The task:
What lines of the listing include the string "values"? Show them all.

Data to examine:
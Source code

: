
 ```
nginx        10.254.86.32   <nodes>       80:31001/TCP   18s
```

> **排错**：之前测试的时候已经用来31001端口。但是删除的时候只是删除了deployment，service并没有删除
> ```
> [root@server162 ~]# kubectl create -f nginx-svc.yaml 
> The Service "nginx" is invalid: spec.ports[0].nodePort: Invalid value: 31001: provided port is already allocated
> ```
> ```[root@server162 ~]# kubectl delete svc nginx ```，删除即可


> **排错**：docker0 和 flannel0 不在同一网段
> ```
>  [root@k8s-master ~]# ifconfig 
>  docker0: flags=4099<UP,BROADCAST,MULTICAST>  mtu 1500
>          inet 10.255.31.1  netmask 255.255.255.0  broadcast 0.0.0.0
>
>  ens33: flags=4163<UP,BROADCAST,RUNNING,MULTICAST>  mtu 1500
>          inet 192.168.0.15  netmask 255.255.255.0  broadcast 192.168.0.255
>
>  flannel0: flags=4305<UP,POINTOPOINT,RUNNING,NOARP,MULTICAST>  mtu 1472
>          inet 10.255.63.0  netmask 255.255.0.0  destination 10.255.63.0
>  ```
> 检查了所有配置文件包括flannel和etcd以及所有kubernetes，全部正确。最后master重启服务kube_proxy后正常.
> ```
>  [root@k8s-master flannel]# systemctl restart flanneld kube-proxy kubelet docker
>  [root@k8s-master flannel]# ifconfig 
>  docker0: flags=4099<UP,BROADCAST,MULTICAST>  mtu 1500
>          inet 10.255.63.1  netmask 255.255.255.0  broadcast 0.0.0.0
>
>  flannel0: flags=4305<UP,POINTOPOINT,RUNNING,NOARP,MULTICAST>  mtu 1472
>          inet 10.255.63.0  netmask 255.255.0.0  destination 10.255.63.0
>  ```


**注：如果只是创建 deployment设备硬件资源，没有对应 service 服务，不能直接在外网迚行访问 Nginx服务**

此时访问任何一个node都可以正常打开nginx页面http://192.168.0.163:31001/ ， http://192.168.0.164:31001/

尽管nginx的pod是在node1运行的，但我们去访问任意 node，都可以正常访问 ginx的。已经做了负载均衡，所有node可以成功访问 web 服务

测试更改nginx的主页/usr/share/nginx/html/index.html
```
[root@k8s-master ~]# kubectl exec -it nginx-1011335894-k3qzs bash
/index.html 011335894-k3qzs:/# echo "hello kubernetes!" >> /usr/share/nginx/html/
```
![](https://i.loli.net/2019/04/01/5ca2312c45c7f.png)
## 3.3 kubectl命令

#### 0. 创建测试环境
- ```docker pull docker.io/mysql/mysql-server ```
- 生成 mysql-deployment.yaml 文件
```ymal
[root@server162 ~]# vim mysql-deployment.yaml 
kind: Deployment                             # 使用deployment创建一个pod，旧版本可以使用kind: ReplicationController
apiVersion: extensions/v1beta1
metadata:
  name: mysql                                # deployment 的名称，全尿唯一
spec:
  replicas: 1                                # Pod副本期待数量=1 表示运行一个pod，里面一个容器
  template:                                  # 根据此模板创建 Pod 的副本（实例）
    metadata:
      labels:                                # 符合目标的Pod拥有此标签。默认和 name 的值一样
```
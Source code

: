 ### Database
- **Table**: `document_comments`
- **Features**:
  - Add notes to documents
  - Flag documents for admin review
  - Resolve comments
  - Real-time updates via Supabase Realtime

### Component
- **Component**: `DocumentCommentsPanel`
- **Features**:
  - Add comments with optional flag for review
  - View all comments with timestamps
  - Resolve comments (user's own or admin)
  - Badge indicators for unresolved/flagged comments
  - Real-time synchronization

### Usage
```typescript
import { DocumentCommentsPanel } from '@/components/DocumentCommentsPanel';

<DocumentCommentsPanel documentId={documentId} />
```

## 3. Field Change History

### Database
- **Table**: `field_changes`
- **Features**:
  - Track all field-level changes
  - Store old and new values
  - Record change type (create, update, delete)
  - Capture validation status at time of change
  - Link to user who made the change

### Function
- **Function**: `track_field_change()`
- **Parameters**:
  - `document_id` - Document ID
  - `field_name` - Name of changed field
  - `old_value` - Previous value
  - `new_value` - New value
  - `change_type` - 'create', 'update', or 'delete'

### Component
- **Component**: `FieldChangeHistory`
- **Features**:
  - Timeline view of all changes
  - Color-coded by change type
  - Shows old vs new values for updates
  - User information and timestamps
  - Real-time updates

Response area:
  - Store old and new values
  - Shows old vs new values for updates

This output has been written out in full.